Now I'm not sure to what extent read_pickle
guarantees that all actions on an unpickled legacy object work the same way on a newly-created object. That said, one reason this may be worth fixing is that the problem seems to persist in new versions, i.e. rewriting the pickle with the new version directly doesn't mitigate the problem:
# using version 2.3.0
# read legacy pickle
ser = pd.read_pickle('G:/temp/test.pkl')
# write out new pickle of the object
ser.to_pickle('G:/temp/ser_copy.pkl')
# read in new pickle
ser_copy = pd.read_pickle('G:/temp/ser_copy.pkl')
pd.testing.assert_series_equal(ser, ser_copy) # works
pd.testing.assert_series_equal(ser_copy, ser_copy.copy()) # fails, even though ser_copy is read in from a pickle created in 2.3.0)
And of course obviously calling ser.copy() to get a new pandas 2.3 object also does not work.

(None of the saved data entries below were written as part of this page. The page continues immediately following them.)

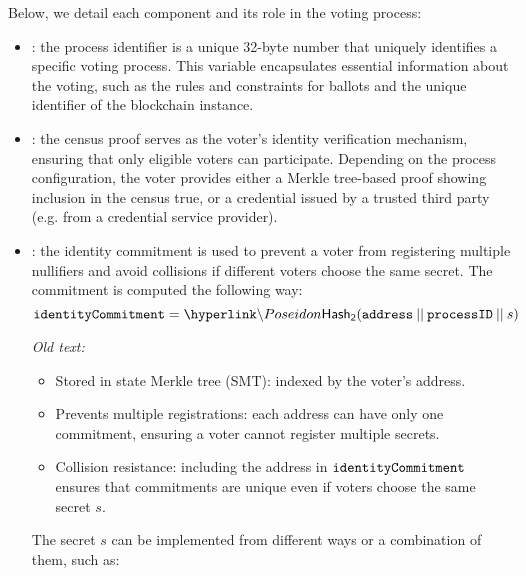 

Below, we detail each component and its role in the voting process:
\begin{itemize}
	\item \processid: the process identifier is a unique 32-byte number that uniquely identifies a specific voting process. This variable encapsulates essential information about the voting, such as the rules and constraints for ballots and the unique identifier of the \davinci blockchain instance.
	\item \censuspf: the census proof serves as the voter's identity verification mechanism, ensuring that only eligible voters can participate. Depending on the process configuration, the voter provides either a Merkle tree-based proof showing inclusion in the census true, or a credential issued by a trusted third party (e.g. from a credential service provider).
	\item \commitment: the identity commitment is used to prevent a voter from registering multiple nullifiers and avoid collisions if different voters choose the same secret. The commitment is computed the following way:
	\[ \commitment = \hlget{\Poseidon}(\address \conc \processid \conc s)\]
	{\it Old text:
	\begin{itemize}
		\item Stored in state Merkle tree (SMT): indexed by the voter's address.
		\item Prevents multiple registrations: each address can have only one commitment, ensuring a voter cannot register multiple secrets.
		\item Collision resistance: including the address in $\texttt{identityCommitment}$ ensures that commitments are unique even if voters choose the same secret $s$.
	\end{itemize}
	
	The secret $s$ can be implemented from different ways or a combination of them, such as:
	
}
\end{itemize}
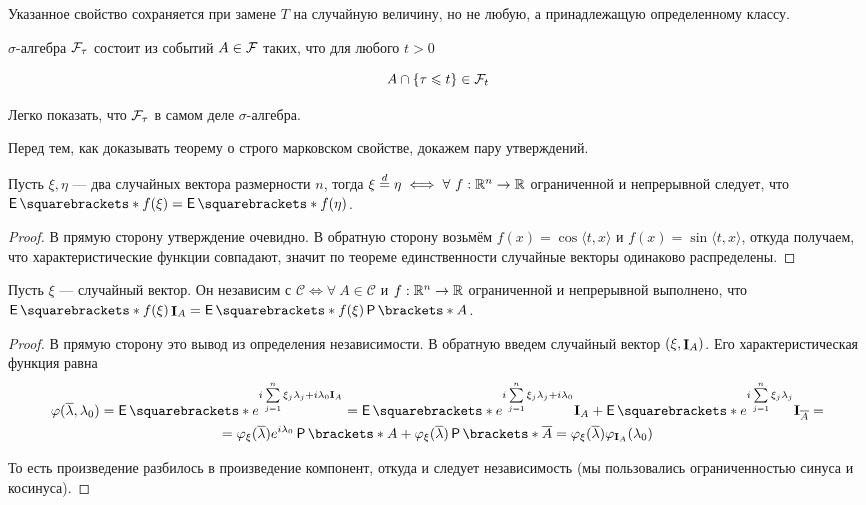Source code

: Указанное свойство сохраняется при замене $T$ на случайную величину, но не любую,
а принадлежащую определенному классу.

\begin{definition}
  $\sigma$-алгебра $\mathcal{F}_\tau$ состоит из событий $A \in \mathcal{F}$ таких, что для любого
  $t > 0$

  \[
    A \cap \{\tau \leqslant t\} \in \mathcal{F}_t
  \]
\end{definition}

Легко показать, что $\mathcal{F}_\tau$ в самом деле $\sigma$-алгебра.

Перед тем, как доказывать теорему о строго марковском свойстве, докажем пару утверждений.

\begin{lemma}
  Пусть $\xi, \eta$ --- два случайных вектора размерности $n$, тогда
  $\xi \overset{d}{=} \eta \iff \forall \ f: \mathbb{R}^n \to \mathbb{R}$ ограниченной и непрерывной
  следует, что $\E{f(\xi)} = \E{f(\eta)}$.
\end{lemma}

\begin{proof}
  В прямую сторону утверждение очевидно.
  В обратную сторону возьмём $f(x) = \cos\langle t, x \rangle$ и 
  $f(x) = \sin\langle t, x \rangle$, откуда получаем, что характеристические
  функции совпадают, значит по теореме единственности случайные векторы одинаково
  распределены.
\end{proof}

\begin{lemma}
  Пусть $\xi$ --- случайный вектор. Он независим с $\mathscr{C} \iff \forall
  \ A \in \mathscr{C}$ и $f: \mathbb{R}^n \to \mathbb{R}$ ограниченной и непрерывной выполнено,
  что $\E{f(\xi)\I_A} = \E{f(\xi)}\Pr{A}$.
\end{lemma}

\begin{proof}
  В прямую сторону это вывод из определения независимости.
  В обратную введем случайный вектор $(\xi, \mathop{\mathbf{I}}_A)$. Его характеристическая функция
  равна 
  \begin{multline}
    \phi(\overline{\lambda}, \lambda_0) = \E{e^{i\sum\limits_{j = 1}^n \xi_j
    \lambda_j + i\lambda_0 \mathbf{I}_A}} =
    \E{e^{i\sum\limits_{j = 1}^n \xi_j
    \lambda_j + i\lambda_0}  \mathbf{I}_A} + \E{e^{i\sum\limits_{j = 1}^n \xi_j
    \lambda_j} \mathbf{I}_{\overline{A}}} =\\=
    \phi_\xi(\overline{\lambda})e^{i\lambda_0}\Pr{A} + \phi_\xi(\overline{\lambda})
    \Pr{\overline{A}} = \phi_{\xi}(\overline{\lambda})\phi_{\mathbf{I}_A}(\lambda_0)
  \end{multline}

  То есть произведение разбилось в произведение компонент, откуда и следует
  независимость (мы пользовались ограниченностью синуса и косинуса).
\end{proof}

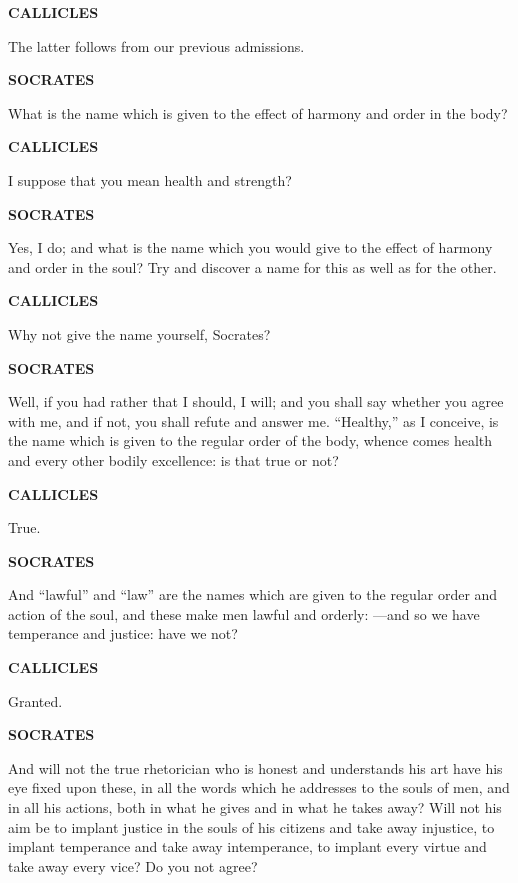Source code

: \documentclass[11pt,letter]{article}
\begin{document}
\par \textbf{CALLICLES}
\par   The latter follows from our previous admissions.

\par \textbf{SOCRATES}
\par   What is the name which is given to the effect of harmony and order in the body?

\par \textbf{CALLICLES}
\par   I suppose that you mean health and strength?

\par \textbf{SOCRATES}
\par   Yes, I do; and what is the name which you would give to the effect of harmony and order in the soul? Try and discover a name for this as well as for the other.

\par \textbf{CALLICLES}
\par   Why not give the name yourself, Socrates?

\par \textbf{SOCRATES}
\par   Well, if you had rather that I should, I will; and you shall say whether you agree with me, and if not, you shall refute and answer me. “Healthy,” as I conceive, is the name which is given to the regular order of the body, whence comes health and every other bodily excellence:  is that true or not?

\par \textbf{CALLICLES}
\par   True.

\par \textbf{SOCRATES}
\par   And “lawful” and “law” are the names which are given to the regular order and action of the soul, and these make men lawful and orderly: —and so we have temperance and justice:  have we not?

\par \textbf{CALLICLES}
\par   Granted.

\par \textbf{SOCRATES}
\par   And will not the true rhetorician who is honest and understands his art have his eye fixed upon these, in all the words which he addresses to the souls of men, and in all his actions, both in what he gives and in what he takes away? Will not his aim be to implant justice in the souls of his citizens and take away injustice, to implant temperance and take away intemperance, to implant every virtue and take away every vice? Do you not agree?
\end{document}
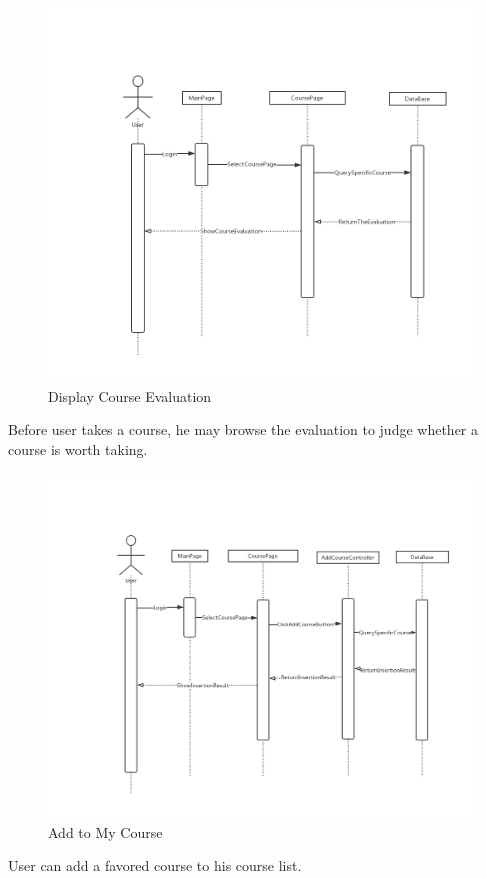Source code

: \documentclass[16pt]{scrreprt}
\begin{document}
\begin{figure}[H]
    \includegraphics[width=\linewidth]{./FuncPhoto/9.png}   
    \caption{Display Course Evaluation}
\end{figure}
Before user takes a course, he may browse the evaluation to judge whether a course is worth taking.

\begin{figure}[H]
    \includegraphics[width=\linewidth]{./FuncPhoto/10.png}   
    \caption{Add to My Course}
\end{figure}
User can add a favored course to his course list.
\end{document}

Thus it seems the only workaround to: 1) Read in the legacy pickle 2) Serialize the legacy pickle to some other format 3) Deserialize the other format 4) Serialize the newly-created object as a replacement pickle
Installed Versions
Comment From: rhshadrach
Thanks for the report. From https://pandas.pydata.org/pandas-docs/dev/user_guide/io.html#pickling:
read_pickle() is only guaranteed backwards compatible back to a few minor release.
So this indeed is not a supported case.
I would go even further and think about dropping the promise of "a few minor releases". pickles are really not meant for transferring data across environments, and trying to do so is going to be a constant source of edge cases. We should instead encourage users to use proper data formats like parquet that handles the vast majority of cases (just not general Python objects).
cc @pandas-dev/pandas-core
Comment From: TomAugspurger
We should instead encourage users to use proper data formats
+1
Comment From: shiyangcao
pickled_obj = pd.read_pickle(file_obj)
if isinstance(pickled_obj, pd.Series):
pickled_obj = pd.Series(pickled_obj, copy=False)
For some reason this seems to work while .copy() does not, is that expected? @Liam3851 perhaps you can try that.